**Records shown**
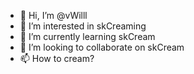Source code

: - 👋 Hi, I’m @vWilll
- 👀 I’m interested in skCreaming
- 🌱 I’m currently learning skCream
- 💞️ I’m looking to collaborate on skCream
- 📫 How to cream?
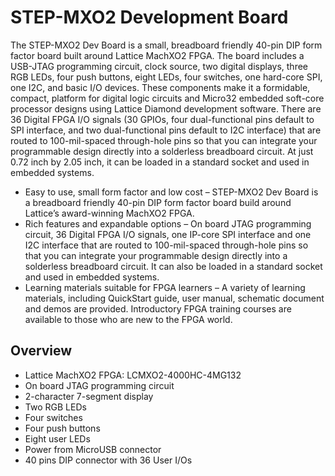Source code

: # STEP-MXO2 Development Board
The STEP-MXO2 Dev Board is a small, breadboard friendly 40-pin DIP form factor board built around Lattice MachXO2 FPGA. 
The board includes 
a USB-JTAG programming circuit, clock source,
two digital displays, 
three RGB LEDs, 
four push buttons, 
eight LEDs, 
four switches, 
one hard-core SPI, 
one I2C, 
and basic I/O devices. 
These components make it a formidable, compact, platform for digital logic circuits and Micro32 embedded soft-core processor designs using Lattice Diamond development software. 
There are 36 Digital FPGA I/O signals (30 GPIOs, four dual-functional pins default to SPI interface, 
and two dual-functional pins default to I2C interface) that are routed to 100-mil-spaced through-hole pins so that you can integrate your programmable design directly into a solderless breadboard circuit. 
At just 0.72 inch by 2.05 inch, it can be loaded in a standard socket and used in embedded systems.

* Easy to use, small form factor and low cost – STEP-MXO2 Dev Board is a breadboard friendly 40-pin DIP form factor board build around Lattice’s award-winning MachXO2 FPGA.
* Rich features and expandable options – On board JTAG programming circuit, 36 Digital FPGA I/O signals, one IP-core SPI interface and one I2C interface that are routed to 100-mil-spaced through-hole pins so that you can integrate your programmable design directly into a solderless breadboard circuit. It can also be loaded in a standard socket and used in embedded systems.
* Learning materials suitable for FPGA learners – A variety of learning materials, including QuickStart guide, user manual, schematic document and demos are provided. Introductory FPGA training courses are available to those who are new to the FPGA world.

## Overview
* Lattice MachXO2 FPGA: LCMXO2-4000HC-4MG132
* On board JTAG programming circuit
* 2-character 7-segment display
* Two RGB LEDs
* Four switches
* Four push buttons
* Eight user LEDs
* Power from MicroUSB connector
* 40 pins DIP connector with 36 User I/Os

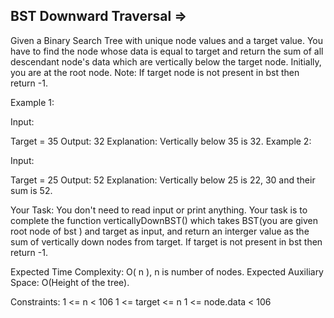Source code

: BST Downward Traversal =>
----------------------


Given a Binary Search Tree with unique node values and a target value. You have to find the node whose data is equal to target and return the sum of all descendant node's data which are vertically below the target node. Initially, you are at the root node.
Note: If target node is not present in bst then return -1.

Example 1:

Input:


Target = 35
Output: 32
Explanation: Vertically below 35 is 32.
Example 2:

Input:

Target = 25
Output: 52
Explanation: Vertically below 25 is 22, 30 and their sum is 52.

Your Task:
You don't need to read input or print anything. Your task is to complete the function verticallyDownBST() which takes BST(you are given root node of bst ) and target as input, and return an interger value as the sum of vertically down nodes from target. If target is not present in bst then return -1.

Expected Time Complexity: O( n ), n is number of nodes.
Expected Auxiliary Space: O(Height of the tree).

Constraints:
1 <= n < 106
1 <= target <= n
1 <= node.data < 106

==

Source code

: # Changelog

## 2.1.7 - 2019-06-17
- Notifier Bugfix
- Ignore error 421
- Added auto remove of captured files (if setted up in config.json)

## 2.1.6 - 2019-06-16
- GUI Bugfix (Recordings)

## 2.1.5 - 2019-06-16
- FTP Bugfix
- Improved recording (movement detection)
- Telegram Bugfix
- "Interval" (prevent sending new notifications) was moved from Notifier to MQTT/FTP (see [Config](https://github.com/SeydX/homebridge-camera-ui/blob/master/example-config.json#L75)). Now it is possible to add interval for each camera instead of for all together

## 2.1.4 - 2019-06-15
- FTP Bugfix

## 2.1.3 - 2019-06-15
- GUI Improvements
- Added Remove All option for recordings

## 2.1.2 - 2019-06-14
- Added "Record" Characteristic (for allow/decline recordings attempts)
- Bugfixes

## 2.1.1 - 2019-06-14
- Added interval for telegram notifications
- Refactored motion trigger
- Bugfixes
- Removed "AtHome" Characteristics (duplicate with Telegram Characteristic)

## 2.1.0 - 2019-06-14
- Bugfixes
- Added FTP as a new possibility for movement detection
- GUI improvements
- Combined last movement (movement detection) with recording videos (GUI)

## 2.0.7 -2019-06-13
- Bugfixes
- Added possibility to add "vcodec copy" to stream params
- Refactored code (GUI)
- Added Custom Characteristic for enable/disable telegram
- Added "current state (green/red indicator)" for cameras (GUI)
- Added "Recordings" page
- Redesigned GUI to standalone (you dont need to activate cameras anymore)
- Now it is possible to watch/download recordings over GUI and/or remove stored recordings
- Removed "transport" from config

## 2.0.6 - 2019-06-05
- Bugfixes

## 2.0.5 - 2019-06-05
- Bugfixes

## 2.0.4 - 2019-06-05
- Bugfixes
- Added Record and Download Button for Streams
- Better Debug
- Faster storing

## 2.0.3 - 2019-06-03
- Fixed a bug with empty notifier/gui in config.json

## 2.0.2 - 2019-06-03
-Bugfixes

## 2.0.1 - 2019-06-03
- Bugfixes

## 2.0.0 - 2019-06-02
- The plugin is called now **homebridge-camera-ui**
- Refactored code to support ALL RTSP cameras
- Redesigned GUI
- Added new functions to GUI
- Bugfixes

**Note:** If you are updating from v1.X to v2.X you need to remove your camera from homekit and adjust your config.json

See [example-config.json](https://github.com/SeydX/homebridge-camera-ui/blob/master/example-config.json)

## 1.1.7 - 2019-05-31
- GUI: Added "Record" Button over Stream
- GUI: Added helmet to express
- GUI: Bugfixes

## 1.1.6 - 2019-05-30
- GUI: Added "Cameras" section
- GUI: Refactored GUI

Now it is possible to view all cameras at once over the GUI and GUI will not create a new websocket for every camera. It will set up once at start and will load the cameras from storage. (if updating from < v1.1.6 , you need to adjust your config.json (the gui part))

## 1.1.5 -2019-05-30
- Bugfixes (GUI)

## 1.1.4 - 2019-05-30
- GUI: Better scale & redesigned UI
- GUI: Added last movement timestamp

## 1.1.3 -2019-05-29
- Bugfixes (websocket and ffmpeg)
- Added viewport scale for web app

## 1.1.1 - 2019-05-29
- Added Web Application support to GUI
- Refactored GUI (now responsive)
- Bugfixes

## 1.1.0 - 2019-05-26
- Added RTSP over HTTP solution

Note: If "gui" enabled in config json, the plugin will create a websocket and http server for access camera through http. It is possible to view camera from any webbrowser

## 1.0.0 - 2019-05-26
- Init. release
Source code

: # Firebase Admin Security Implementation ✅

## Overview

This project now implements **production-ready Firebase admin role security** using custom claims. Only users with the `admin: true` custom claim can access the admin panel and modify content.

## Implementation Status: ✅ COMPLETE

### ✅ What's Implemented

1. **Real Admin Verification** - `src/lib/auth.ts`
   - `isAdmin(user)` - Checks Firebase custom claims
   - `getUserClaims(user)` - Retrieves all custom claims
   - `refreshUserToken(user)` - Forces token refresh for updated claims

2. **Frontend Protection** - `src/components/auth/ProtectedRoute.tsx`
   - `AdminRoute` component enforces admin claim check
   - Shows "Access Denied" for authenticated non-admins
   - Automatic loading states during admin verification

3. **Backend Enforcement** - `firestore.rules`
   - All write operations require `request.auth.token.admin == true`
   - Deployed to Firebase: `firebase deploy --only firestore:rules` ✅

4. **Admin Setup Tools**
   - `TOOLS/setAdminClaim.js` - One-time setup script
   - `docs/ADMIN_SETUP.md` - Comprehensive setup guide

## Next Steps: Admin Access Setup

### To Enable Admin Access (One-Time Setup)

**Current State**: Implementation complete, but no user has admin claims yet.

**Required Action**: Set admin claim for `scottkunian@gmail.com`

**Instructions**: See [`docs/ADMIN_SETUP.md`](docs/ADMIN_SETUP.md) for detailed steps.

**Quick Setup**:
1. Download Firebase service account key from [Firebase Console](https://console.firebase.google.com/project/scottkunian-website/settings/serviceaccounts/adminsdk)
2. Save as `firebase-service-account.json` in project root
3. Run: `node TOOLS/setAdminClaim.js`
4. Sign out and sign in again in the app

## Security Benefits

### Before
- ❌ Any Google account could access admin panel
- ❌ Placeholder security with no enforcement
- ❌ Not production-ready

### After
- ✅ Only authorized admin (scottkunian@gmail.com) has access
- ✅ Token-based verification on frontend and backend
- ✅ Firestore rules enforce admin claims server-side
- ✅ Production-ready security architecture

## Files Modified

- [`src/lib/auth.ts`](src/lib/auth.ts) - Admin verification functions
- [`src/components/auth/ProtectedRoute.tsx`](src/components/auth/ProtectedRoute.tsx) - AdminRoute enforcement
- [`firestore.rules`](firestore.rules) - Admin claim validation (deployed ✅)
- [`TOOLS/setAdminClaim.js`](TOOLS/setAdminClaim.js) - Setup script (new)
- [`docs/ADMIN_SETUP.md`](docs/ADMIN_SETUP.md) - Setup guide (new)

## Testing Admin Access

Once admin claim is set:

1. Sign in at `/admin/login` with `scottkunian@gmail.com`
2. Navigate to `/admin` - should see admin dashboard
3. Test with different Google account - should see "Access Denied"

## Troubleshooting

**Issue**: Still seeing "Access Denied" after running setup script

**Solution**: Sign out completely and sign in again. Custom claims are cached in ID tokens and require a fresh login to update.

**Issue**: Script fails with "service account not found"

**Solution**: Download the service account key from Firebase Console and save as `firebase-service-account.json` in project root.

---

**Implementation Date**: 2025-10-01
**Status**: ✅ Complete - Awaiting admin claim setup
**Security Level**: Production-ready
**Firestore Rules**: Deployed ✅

**What the exercise asks**
Scan the material above for the string "using" and report each line where you find it.

**Output of the task**
These components make it a formidable, compact, platform for digital logic circuits and Micro32 embedded soft-core processor designs using Lattice Diamond development software. 
This project now implements **production-ready Firebase admin role security** using custom claims. Only users with the `admin: true` custom claim can access the admin panel and modify content.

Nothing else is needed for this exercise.